Yockey, 46, of Wooster, avoided a possible death sentence by pleading guilty in December to aggravated murder, rape and kidnapping. He was sentenced to life in prison without the chance of parole.
His case has prompted prisoner advocates to demand more programs for sex offenders to protect potential victims.
"This isn't magic; these programs have been shown to work," said Scott Matson, a research associate at the Justice Department's Center for Sex Offender Management. "They are proven."
Budget constraints have restricted the programs in Ohio, where one in four sex offenders returns to prison, The Plain Dealer said.
Yockey went to prison the first time in 1987 after raping a 17-year-old girl.
He was sent to Chillicothe Correctional Institution, where he took part in an 18-month program that teaches sex offenders how to deal with the factors that cause them to commit crimes.

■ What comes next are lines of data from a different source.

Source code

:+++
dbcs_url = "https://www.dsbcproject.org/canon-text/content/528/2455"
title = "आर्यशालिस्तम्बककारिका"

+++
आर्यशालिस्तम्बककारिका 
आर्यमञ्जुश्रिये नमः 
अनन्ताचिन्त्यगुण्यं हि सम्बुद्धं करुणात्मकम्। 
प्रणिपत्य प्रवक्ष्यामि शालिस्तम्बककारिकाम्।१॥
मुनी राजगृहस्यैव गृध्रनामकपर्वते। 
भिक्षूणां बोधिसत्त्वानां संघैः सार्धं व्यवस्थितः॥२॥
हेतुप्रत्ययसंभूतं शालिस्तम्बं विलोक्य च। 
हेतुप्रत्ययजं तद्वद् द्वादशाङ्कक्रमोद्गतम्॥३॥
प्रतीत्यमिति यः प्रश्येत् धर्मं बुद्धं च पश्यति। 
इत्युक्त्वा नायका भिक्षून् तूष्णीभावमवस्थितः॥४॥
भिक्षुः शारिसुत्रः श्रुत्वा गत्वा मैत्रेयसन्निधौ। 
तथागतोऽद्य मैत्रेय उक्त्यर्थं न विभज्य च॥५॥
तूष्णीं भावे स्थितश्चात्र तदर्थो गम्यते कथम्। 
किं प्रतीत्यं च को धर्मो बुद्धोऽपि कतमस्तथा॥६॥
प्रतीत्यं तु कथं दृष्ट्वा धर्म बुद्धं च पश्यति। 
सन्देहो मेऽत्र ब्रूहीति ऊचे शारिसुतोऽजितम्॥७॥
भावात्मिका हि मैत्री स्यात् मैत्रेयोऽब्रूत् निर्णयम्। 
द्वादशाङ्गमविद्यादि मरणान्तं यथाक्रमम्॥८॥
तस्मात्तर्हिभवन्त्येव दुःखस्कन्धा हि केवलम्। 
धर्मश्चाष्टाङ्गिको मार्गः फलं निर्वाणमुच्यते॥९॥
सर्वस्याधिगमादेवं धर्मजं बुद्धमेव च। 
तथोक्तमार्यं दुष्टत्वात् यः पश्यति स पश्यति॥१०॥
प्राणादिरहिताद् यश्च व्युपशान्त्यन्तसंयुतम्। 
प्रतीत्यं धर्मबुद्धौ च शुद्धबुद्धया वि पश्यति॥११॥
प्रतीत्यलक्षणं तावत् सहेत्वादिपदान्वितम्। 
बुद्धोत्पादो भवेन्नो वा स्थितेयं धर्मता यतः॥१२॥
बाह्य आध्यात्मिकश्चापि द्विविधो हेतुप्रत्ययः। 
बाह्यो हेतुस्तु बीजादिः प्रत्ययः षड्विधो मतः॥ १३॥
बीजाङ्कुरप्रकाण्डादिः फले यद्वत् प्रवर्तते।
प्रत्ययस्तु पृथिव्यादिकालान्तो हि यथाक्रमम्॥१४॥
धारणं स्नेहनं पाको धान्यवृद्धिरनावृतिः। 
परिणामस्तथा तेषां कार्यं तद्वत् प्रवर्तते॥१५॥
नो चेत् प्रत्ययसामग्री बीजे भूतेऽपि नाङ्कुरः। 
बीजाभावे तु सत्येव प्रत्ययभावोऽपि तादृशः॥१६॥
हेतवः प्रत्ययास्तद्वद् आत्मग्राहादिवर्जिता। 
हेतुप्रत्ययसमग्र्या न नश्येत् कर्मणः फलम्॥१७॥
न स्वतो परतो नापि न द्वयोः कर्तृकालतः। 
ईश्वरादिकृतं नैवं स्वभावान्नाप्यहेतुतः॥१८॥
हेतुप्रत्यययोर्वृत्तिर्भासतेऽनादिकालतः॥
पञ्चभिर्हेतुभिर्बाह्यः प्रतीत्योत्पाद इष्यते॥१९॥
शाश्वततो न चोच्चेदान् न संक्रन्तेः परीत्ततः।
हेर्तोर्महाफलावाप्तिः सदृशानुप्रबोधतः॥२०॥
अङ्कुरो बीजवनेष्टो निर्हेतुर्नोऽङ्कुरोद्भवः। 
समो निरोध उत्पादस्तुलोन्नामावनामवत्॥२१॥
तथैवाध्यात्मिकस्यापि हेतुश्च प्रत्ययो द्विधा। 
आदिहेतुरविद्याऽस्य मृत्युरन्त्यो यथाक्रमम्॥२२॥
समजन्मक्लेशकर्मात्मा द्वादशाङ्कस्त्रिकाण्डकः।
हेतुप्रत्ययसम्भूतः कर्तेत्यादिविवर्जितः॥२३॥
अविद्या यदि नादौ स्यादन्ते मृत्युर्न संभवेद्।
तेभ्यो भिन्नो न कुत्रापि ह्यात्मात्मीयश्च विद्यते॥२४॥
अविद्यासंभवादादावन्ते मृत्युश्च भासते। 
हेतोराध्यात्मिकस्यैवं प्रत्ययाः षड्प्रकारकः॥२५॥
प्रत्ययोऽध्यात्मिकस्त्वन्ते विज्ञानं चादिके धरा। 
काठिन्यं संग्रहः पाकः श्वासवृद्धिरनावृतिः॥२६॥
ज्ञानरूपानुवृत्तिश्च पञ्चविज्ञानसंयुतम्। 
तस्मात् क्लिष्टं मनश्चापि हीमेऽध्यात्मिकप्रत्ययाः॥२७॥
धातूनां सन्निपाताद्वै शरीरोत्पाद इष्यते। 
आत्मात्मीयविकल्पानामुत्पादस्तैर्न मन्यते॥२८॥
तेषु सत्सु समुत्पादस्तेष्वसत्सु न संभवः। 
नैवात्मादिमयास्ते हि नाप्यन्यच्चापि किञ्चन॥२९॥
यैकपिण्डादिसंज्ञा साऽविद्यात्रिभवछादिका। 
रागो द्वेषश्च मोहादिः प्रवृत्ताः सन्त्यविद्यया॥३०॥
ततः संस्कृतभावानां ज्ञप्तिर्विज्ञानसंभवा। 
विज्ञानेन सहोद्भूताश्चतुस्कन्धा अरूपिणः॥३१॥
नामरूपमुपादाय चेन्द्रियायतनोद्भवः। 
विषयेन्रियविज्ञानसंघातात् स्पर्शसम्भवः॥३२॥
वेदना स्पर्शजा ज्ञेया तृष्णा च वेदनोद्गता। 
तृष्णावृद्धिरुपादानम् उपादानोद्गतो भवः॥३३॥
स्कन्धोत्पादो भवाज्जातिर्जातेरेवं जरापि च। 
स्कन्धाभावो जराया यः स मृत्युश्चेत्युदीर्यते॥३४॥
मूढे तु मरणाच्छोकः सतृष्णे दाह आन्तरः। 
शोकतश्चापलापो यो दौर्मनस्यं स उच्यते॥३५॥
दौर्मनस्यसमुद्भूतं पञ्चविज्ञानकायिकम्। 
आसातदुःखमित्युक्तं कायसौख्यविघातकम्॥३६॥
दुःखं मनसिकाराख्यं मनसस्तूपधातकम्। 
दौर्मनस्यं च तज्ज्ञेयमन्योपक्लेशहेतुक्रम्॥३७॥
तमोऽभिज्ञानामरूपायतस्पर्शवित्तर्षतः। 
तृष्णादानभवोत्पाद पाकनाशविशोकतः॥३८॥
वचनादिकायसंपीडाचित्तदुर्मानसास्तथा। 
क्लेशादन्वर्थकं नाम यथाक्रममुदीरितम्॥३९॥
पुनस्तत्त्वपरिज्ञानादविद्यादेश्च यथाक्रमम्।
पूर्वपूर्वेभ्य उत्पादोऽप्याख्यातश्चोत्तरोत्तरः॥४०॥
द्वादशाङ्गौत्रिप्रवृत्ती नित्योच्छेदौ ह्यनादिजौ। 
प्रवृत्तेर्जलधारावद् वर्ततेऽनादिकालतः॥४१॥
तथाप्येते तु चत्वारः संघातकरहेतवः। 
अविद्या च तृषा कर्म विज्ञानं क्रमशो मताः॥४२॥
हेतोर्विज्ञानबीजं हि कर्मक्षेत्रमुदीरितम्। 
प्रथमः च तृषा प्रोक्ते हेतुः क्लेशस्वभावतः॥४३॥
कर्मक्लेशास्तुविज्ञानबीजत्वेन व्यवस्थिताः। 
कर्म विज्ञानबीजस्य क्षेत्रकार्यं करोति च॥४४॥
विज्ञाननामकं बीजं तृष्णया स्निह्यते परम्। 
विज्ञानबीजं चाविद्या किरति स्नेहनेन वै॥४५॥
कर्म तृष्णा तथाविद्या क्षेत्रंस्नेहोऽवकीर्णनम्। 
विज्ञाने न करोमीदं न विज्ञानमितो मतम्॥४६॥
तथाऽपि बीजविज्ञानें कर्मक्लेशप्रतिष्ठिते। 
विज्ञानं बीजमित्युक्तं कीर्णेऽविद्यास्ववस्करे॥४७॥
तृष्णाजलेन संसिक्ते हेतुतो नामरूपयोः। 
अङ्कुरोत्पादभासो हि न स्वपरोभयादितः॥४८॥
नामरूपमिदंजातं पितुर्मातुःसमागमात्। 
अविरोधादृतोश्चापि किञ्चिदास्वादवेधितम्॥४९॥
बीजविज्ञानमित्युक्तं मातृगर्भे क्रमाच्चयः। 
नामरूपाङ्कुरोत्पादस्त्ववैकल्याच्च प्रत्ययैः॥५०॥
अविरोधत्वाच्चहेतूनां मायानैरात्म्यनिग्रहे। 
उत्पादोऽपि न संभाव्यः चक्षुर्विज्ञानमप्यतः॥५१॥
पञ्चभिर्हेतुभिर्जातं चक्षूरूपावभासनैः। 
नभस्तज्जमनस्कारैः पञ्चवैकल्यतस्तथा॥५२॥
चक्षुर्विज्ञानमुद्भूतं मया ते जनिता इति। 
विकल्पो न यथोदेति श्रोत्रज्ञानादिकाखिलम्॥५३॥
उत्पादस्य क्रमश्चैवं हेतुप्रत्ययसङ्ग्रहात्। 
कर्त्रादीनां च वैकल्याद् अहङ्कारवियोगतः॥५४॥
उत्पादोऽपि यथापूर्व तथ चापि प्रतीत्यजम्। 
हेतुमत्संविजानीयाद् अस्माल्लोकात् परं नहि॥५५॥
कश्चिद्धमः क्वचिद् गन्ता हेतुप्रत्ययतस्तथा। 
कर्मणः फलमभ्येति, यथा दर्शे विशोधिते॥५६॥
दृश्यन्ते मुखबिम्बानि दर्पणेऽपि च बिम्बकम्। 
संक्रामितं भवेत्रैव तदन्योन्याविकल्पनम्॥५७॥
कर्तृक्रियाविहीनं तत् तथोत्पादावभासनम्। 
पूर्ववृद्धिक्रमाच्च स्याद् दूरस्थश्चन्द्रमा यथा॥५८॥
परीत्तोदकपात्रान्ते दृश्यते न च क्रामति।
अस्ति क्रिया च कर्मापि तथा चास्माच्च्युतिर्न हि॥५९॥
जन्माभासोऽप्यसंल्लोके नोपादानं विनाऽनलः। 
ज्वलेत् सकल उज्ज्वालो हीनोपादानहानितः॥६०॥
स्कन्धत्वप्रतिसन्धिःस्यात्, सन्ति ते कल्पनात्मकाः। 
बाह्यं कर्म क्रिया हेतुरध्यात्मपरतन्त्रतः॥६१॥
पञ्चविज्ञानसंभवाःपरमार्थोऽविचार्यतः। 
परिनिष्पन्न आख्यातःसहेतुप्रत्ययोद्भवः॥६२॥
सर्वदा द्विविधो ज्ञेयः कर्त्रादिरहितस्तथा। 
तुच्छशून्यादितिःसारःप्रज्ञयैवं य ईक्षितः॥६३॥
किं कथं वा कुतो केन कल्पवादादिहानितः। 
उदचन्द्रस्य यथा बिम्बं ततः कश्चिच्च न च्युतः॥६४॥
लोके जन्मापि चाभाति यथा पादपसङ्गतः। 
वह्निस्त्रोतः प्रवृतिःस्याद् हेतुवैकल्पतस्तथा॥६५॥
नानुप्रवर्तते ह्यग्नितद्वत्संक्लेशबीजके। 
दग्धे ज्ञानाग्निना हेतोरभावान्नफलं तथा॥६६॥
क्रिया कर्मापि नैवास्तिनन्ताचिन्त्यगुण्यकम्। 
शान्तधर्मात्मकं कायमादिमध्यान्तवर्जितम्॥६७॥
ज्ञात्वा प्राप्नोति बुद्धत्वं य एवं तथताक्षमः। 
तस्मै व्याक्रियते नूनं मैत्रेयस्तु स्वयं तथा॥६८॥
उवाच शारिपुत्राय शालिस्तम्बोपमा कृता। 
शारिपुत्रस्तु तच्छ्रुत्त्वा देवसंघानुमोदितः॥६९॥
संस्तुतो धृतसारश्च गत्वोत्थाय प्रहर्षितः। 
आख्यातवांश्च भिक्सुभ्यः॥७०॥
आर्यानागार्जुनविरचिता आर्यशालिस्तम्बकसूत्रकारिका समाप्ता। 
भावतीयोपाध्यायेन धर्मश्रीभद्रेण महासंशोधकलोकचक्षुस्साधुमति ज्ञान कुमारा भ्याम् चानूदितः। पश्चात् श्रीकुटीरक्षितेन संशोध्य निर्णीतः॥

Yockey said it helped him understand what he had been going through for years.
"That's when I was at my healthiest," he said. "If I was released then, I would have been fine."
He got another year of group and individual counseling but nothing more in the rest of his 12-year stay.
"I just got angrier and angrier in prison," Yockey said. "If I had more programming, I would have been able to keep from going down as far as I did."
James Eisenberg, a forensic psychologist who has worked with hundreds of sex offenders, interviewed Yockey for a report to the three-judge panel that sentenced him in December.
Ideally, he said, sex offenders such as Yockey would get treatment throughout their prison terms.
"With what's in Yockey's record, certainly one would think treatment is a process, not an event," Eisenberg said. "It is like Alcoholics Anonymous."
Yockey kidnapped Kristen after she left the Wayne County Fair.
He said voices told him to rape, kill and dismember the girl.
"It was a horrible crime, and I feel very badly," he said.